↓↓↓

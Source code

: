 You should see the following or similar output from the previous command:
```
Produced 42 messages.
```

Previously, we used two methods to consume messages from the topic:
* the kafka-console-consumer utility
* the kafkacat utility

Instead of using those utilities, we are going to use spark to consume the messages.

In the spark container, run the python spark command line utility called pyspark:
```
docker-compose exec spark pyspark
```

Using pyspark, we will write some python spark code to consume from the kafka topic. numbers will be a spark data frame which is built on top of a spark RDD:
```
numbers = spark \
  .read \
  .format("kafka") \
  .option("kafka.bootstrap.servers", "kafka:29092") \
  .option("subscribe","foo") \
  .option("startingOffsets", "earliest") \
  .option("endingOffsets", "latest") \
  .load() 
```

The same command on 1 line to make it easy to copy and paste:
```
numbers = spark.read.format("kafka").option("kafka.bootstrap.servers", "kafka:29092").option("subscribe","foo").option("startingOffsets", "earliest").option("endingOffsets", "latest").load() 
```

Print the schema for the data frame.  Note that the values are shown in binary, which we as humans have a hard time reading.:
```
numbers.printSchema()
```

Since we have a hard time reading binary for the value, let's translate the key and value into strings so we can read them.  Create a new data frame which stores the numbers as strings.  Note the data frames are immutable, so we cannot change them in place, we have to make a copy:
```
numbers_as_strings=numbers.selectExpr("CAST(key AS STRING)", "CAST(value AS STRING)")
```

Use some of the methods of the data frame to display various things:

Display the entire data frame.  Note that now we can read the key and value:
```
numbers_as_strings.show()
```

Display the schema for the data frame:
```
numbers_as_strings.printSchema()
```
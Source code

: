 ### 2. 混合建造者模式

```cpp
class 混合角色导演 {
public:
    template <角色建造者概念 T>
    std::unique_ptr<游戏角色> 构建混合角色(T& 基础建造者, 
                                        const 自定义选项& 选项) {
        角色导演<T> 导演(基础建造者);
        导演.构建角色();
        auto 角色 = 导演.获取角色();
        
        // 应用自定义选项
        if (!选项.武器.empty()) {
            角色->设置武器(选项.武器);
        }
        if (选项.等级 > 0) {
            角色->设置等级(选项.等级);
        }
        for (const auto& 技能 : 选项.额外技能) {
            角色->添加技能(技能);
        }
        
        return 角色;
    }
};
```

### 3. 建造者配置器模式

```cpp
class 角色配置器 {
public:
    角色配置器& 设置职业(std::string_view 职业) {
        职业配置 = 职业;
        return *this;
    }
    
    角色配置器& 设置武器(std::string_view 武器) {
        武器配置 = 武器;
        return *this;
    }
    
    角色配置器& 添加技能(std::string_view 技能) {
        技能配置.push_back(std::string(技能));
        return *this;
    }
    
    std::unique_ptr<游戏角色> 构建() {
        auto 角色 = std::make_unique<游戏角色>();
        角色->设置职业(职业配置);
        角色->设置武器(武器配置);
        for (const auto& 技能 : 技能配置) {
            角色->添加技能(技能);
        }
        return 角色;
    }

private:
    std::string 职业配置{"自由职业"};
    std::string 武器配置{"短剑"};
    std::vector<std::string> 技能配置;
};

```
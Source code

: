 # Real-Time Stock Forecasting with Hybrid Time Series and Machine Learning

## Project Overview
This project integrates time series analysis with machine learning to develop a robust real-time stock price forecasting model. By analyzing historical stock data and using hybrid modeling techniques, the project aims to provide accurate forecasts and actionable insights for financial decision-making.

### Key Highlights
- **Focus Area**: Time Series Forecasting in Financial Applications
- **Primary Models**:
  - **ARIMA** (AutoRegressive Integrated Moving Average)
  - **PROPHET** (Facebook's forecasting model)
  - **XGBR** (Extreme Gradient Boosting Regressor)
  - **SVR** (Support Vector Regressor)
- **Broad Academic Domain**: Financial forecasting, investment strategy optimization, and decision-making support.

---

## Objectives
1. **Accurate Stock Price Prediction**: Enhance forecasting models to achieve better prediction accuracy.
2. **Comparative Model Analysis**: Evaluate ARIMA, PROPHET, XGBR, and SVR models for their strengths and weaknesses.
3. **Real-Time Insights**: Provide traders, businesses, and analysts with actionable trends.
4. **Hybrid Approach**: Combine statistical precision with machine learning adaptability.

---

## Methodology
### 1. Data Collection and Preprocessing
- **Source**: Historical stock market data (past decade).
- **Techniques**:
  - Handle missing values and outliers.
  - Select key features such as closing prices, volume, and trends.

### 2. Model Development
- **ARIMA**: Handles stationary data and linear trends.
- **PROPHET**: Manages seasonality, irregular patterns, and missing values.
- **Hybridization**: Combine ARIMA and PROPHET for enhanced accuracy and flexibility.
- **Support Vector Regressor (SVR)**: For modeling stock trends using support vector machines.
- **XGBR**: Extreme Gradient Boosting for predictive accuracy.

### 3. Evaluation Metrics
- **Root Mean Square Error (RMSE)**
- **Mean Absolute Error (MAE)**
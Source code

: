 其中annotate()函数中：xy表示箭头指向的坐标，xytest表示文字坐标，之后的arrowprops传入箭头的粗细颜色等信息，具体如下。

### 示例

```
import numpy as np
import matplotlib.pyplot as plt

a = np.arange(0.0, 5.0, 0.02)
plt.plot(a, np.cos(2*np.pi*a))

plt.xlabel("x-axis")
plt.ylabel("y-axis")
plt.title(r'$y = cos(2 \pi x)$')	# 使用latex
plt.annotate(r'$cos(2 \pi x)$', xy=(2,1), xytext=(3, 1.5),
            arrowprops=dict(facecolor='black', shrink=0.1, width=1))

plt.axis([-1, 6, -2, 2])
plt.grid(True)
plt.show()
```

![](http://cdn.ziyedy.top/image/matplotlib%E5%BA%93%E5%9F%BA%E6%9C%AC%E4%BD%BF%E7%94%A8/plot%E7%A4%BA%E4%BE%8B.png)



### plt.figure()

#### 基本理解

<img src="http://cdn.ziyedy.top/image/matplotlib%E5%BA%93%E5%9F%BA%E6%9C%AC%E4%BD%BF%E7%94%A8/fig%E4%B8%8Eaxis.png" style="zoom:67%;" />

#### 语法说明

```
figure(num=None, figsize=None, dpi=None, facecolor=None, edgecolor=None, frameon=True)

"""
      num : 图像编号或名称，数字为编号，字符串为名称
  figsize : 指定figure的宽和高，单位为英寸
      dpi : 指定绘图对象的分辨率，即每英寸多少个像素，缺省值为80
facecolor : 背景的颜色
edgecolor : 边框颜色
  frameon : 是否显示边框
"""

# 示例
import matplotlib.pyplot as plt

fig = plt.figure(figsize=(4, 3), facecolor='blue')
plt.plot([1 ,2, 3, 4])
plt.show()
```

↑↑↑

■ Exercise requirements
With nothing left out, transcribe the records above exactly.

■ The answer
Source code

: You should see the following or similar output from the previous command:
```
Produced 42 messages.
```

Previously, we used two methods to consume messages from the topic:
* the kafka-console-consumer utility
* the kafkacat utility

Instead of using those utilities, we are going to use spark to consume the messages.

In the spark container, run the python spark command line utility called pyspark:
```
docker-compose exec spark pyspark
```

Using pyspark, we will write some python spark code to consume from the kafka topic. numbers will be a spark data frame which is built on top of a spark RDD:
```
numbers = spark \
  .read \
  .format("kafka") \
  .option("kafka.bootstrap.servers", "kafka:29092") \
  .option("subscribe","foo") \
  .option("startingOffsets", "earliest") \
  .option("endingOffsets", "latest") \
  .load() 
```

The same command on 1 line to make it easy to copy and paste:
```
numbers = spark.read.format("kafka").option("kafka.bootstrap.servers", "kafka:29092").option("subscribe","foo").option("startingOffsets", "earliest").option("endingOffsets", "latest").load() 
```

Print the schema for the data frame.  Note that the values are shown in binary, which we as humans have a hard time reading.:
```
numbers.printSchema()
```

Since we have a hard time reading binary for the value, let's translate the key and value into strings so we can read them.  Create a new data frame which stores the numbers as strings.  Note the data frames are immutable, so we cannot change them in place, we have to make a copy:
```
numbers_as_strings=numbers.selectExpr("CAST(key AS STRING)", "CAST(value AS STRING)")
```

Use some of the methods of the data frame to display various things:

Display the entire data frame.  Note that now we can read the key and value:
```
numbers_as_strings.show()
```

Display the schema for the data frame:
```
numbers_as_strings.printSchema()
```
Source code

: ### 2. 混合建造者模式

```cpp
class 混合角色导演 {
public:
    template <角色建造者概念 T>
    std::unique_ptr<游戏角色> 构建混合角色(T& 基础建造者, 
                                        const 自定义选项& 选项) {
        角色导演<T> 导演(基础建造者);
        导演.构建角色();
        auto 角色 = 导演.获取角色();
        
        // 应用自定义选项
        if (!选项.武器.empty()) {
            角色->设置武器(选项.武器);
        }
        if (选项.等级 > 0) {
            角色->设置等级(选项.等级);
        }
        for (const auto& 技能 : 选项.额外技能) {
            角色->添加技能(技能);
        }
        
        return 角色;
    }
};
```

### 3. 建造者配置器模式

```cpp
class 角色配置器 {
public:
    角色配置器& 设置职业(std::string_view 职业) {
        职业配置 = 职业;
        return *this;
    }
    
    角色配置器& 设置武器(std::string_view 武器) {
        武器配置 = 武器;
        return *this;
    }
    
    角色配置器& 添加技能(std::string_view 技能) {
        技能配置.push_back(std::string(技能));
        return *this;
    }
    
    std::unique_ptr<游戏角色> 构建() {
        auto 角色 = std::make_unique<游戏角色>();
        角色->设置职业(职业配置);
        角色->设置武器(武器配置);
        for (const auto& 技能 : 技能配置) {
            角色->添加技能(技能);
        }
        return 角色;
    }

private:
    std::string 职业配置{"自由职业"};
    std::string 武器配置{"短剑"};
    std::vector<std::string> 技能配置;
};

```
Source code

: # Real-Time Stock Forecasting with Hybrid Time Series and Machine Learning

## Project Overview
This project integrates time series analysis with machine learning to develop a robust real-time stock price forecasting model. By analyzing historical stock data and using hybrid modeling techniques, the project aims to provide accurate forecasts and actionable insights for financial decision-making.

### Key Highlights
- **Focus Area**: Time Series Forecasting in Financial Applications
- **Primary Models**:
  - **ARIMA** (AutoRegressive Integrated Moving Average)
  - **PROPHET** (Facebook's forecasting model)
  - **XGBR** (Extreme Gradient Boosting Regressor)
  - **SVR** (Support Vector Regressor)
- **Broad Academic Domain**: Financial forecasting, investment strategy optimization, and decision-making support.

---

## Objectives
1. **Accurate Stock Price Prediction**: Enhance forecasting models to achieve better prediction accuracy.
2. **Comparative Model Analysis**: Evaluate ARIMA, PROPHET, XGBR, and SVR models for their strengths and weaknesses.
3. **Real-Time Insights**: Provide traders, businesses, and analysts with actionable trends.
4. **Hybrid Approach**: Combine statistical precision with machine learning adaptability.

---

## Methodology
### 1. Data Collection and Preprocessing
- **Source**: Historical stock market data (past decade).
- **Techniques**:
  - Handle missing values and outliers.
  - Select key features such as closing prices, volume, and trends.

### 2. Model Development
- **ARIMA**: Handles stationary data and linear trends.
- **PROPHET**: Manages seasonality, irregular patterns, and missing values.
- **Hybridization**: Combine ARIMA and PROPHET for enhanced accuracy and flexibility.
- **Support Vector Regressor (SVR)**: For modeling stock trends using support vector machines.
- **XGBR**: Extreme Gradient Boosting for predictive accuracy.

### 3. Evaluation Metrics
- **Root Mean Square Error (RMSE)**
- **Mean Absolute Error (MAE)**
Source code

: 其中annotate()函数中：xy表示箭头指向的坐标，xytest表示文字坐标，之后的arrowprops传入箭头的粗细颜色等信息，具体如下。

### 示例

```
import numpy as np
import matplotlib.pyplot as plt

a = np.arange(0.0, 5.0, 0.02)
plt.plot(a, np.cos(2*np.pi*a))

plt.xlabel("x-axis")
plt.ylabel("y-axis")
plt.title(r'$y = cos(2 \pi x)$')	# 使用latex
plt.annotate(r'$cos(2 \pi x)$', xy=(2,1), xytext=(3, 1.5),
            arrowprops=dict(facecolor='black', shrink=0.1, width=1))

plt.axis([-1, 6, -2, 2])
plt.grid(True)
plt.show()
```

![](http://cdn.ziyedy.top/image/matplotlib%E5%BA%93%E5%9F%BA%E6%9C%AC%E4%BD%BF%E7%94%A8/plot%E7%A4%BA%E4%BE%8B.png)



### plt.figure()

#### 基本理解

<img src="http://cdn.ziyedy.top/image/matplotlib%E5%BA%93%E5%9F%BA%E6%9C%AC%E4%BD%BF%E7%94%A8/fig%E4%B8%8Eaxis.png" style="zoom:67%;" />

#### 语法说明

```
figure(num=None, figsize=None, dpi=None, facecolor=None, edgecolor=None, frameon=True)

"""
      num : 图像编号或名称，数字为编号，字符串为名称
  figsize : 指定figure的宽和高，单位为英寸
      dpi : 指定绘图对象的分辨率，即每英寸多少个像素，缺省值为80
facecolor : 背景的颜色
edgecolor : 边框颜色
  frameon : 是否显示边框
"""

# 示例
import matplotlib.pyplot as plt

fig = plt.figure(figsize=(4, 3), facecolor='blue')
plt.plot([1 ,2, 3, 4])
plt.show()
```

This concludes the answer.